Inmiddels werd Alting verdacht van financieel wanbeheer, miljoenen guldens waren verdwenen en een klachtenstroom van gerepatrieerden brachten stadhouder Willem V er in 1791 toe de wantoestanden uit te laten zoeken. De in het leven geroepen commissie van vier commissarissen-generaal werd geleid door de VOC-advocaat Nederburgh. De andere leden waren kapitein ter zee Frijkenius, gouverneur-generaal Alting en directeur-generaal Van Stockum. Toen de laatste overleed wist Alting in plaats van Van Stockums door de Heren XVII benoemde opvolger, de gouverneur van Ceylon Willem van de Graaff, zijn schoonzoon, de latere gouverneur-generaal Joannes Siberg, in diens plaats te manoeuvreren. Hierdoor leverde het onderzoek niets op.

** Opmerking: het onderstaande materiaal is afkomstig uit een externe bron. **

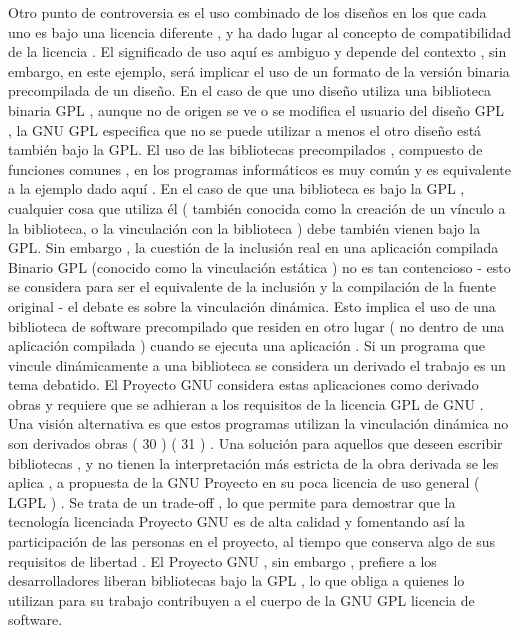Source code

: \documentclass[a4paper,11pt]{article}
\begin{document}
Otro punto de controversia es el uso combinado de los diseños en los que cada uno es bajo
una licencia diferente , y ha dado lugar al concepto de compatibilidad de la licencia . El significado
de uso aquí es ambiguo y depende del contexto , sin embargo, en este ejemplo, será
implicar el uso de un formato de la versión binaria precompilada de un diseño. En el caso de que uno
diseño utiliza una biblioteca binaria GPL , aunque no de origen se ve o se modifica
el usuario del diseño GPL , la GNU GPL especifica que no se puede utilizar a menos
el otro diseño está también bajo la GPL. El uso de las bibliotecas precompilados , compuesto
de funciones comunes , en los programas informáticos es muy común y es equivalente a la
ejemplo dado aquí . En el caso de que una biblioteca es bajo la GPL , cualquier cosa que utiliza
él ( también conocida como la creación de un vínculo a la biblioteca, o la vinculación con la biblioteca ) debe
también vienen bajo la GPL.
Sin embargo , la cuestión de la inclusión real en una aplicación compilada
Binario GPL (conocido como la vinculación estática ) no es tan contencioso - esto se considera
para ser el equivalente de la inclusión y la compilación de la fuente original - el debate
es sobre la vinculación dinámica. Esto implica el uso de una biblioteca de software precompilado que residen
en otro lugar ( no dentro de una aplicación compilada ) cuando se ejecuta una aplicación .
Si un programa que vincule dinámicamente a una biblioteca se considera un derivado
el trabajo es un tema debatido. El Proyecto GNU considera estas aplicaciones como derivado
obras y requiere que se adhieran a los requisitos de la licencia GPL de GNU .
Una visión alternativa es que estos programas utilizan la vinculación dinámica no son derivados
obras ( 30 ) ( 31 ) . Una solución para aquellos que deseen escribir bibliotecas , y no tienen la
interpretación más estricta de la obra derivada se les aplica , a propuesta de la GNU
Proyecto en su poca licencia de uso general ( LGPL ) . Se trata de un trade-off , lo que permite
para demostrar que la tecnología licenciada Proyecto GNU es de alta calidad y
fomentando así la participación de las personas en el proyecto, al tiempo que conserva algo de
sus requisitos de libertad . El Proyecto GNU , sin embargo , prefiere a los desarrolladores liberan
bibliotecas bajo la GPL , lo que obliga a quienes lo utilizan para su trabajo contribuyen a
el cuerpo de la GNU GPL licencia de software.
\end{document}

Nadat in 1795 de Franse troepen Nederland binnenmarcheerden, werd Nederland tot Bataafse Republiek omgedoopt en kwam het eind van de VOC steeds meer nabij. Alting probeerde nog enige moderniseringen door te voeren, maar uiteindelijk besloot de Staten-Generaal op 24 december 1795 dat alle bewindhebbers in de Bataafse Republiek vervangen zouden worden.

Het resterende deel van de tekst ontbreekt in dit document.